● Exercise instructions
Across the entries below, how many lines include "documentclass"? Give the number and nothing else.

● Input for this task
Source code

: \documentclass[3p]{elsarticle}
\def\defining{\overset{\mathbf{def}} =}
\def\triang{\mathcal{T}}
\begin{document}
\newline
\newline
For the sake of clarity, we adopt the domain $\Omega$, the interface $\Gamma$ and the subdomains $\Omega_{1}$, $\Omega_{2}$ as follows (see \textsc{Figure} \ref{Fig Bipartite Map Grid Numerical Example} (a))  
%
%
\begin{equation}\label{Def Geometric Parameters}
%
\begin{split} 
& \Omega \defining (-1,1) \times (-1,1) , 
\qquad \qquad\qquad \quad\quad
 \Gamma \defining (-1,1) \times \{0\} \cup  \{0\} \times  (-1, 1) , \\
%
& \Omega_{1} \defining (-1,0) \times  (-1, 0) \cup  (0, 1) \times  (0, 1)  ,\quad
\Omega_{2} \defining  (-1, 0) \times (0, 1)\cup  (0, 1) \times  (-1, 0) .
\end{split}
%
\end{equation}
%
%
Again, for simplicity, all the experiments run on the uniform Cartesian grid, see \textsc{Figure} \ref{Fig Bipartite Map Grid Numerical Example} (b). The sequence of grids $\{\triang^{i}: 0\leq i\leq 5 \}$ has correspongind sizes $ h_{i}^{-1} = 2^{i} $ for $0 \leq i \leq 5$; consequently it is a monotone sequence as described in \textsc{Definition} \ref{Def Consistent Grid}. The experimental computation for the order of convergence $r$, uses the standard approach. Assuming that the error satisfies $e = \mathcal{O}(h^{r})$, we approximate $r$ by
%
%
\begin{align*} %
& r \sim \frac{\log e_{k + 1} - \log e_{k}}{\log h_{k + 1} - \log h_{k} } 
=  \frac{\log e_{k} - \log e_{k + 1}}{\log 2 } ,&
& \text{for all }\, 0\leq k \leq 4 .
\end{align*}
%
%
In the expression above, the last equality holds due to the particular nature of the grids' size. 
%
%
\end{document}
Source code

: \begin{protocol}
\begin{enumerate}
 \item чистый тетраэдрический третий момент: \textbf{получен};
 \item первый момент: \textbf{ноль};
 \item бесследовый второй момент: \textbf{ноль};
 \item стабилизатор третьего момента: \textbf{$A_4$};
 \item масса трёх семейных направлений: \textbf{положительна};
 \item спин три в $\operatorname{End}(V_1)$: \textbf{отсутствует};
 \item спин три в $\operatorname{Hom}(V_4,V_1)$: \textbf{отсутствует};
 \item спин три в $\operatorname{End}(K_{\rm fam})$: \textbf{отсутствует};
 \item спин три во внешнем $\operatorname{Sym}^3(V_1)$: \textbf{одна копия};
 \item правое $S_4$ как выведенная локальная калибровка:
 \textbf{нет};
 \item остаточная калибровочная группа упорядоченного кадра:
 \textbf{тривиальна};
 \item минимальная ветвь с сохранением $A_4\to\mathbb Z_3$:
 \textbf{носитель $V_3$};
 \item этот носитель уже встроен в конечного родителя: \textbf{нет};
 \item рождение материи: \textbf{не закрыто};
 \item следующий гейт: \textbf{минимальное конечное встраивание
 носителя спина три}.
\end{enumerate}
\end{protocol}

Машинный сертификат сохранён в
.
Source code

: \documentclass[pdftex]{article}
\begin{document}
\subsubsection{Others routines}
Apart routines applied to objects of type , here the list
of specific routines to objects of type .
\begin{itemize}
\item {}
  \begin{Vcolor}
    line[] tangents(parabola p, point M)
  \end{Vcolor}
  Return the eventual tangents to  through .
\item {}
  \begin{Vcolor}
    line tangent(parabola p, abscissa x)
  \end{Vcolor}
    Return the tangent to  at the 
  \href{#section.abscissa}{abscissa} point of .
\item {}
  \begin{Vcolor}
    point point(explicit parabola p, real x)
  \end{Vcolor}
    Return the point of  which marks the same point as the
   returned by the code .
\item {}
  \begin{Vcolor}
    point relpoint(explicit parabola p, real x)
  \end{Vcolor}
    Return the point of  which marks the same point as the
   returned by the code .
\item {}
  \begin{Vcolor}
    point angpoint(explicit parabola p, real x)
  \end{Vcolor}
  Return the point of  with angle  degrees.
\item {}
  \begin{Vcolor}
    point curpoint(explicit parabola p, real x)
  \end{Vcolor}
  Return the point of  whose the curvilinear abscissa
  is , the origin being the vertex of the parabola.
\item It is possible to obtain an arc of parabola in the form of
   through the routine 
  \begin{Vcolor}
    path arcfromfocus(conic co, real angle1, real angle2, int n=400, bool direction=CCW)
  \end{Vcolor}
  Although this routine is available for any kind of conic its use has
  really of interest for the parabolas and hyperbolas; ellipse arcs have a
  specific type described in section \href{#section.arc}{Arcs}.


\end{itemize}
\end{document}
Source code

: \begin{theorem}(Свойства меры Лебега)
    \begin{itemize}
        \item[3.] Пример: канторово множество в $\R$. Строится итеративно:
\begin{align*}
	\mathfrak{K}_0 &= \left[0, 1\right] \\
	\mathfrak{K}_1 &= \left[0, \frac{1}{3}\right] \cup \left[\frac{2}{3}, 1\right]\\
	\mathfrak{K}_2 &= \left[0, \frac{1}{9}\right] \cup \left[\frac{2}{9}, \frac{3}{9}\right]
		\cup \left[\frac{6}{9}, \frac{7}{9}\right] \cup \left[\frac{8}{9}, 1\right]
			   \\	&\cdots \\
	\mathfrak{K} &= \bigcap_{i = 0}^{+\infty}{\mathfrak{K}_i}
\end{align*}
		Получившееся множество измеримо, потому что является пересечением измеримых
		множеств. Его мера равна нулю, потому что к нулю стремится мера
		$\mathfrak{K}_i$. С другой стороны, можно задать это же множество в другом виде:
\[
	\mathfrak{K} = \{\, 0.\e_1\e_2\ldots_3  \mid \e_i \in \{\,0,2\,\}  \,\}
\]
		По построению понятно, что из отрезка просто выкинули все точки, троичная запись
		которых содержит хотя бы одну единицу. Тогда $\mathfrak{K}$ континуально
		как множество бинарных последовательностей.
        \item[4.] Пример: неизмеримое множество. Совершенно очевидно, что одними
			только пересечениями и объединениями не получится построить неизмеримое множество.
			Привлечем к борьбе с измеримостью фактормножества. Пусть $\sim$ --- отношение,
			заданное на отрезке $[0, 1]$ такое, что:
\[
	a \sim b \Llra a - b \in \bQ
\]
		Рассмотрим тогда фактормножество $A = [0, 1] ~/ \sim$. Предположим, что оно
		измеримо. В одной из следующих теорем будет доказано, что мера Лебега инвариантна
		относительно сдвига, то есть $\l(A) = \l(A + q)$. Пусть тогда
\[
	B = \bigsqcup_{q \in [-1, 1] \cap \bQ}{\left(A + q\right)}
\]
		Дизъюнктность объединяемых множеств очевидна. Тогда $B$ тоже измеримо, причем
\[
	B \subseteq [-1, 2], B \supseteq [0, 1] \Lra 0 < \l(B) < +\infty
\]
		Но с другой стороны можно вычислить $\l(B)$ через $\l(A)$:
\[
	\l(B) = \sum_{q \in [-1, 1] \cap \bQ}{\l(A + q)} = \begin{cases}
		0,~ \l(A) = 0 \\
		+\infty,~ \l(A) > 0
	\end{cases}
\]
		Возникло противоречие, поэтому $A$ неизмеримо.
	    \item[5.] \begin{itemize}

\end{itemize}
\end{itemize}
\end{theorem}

● Exercise answer
2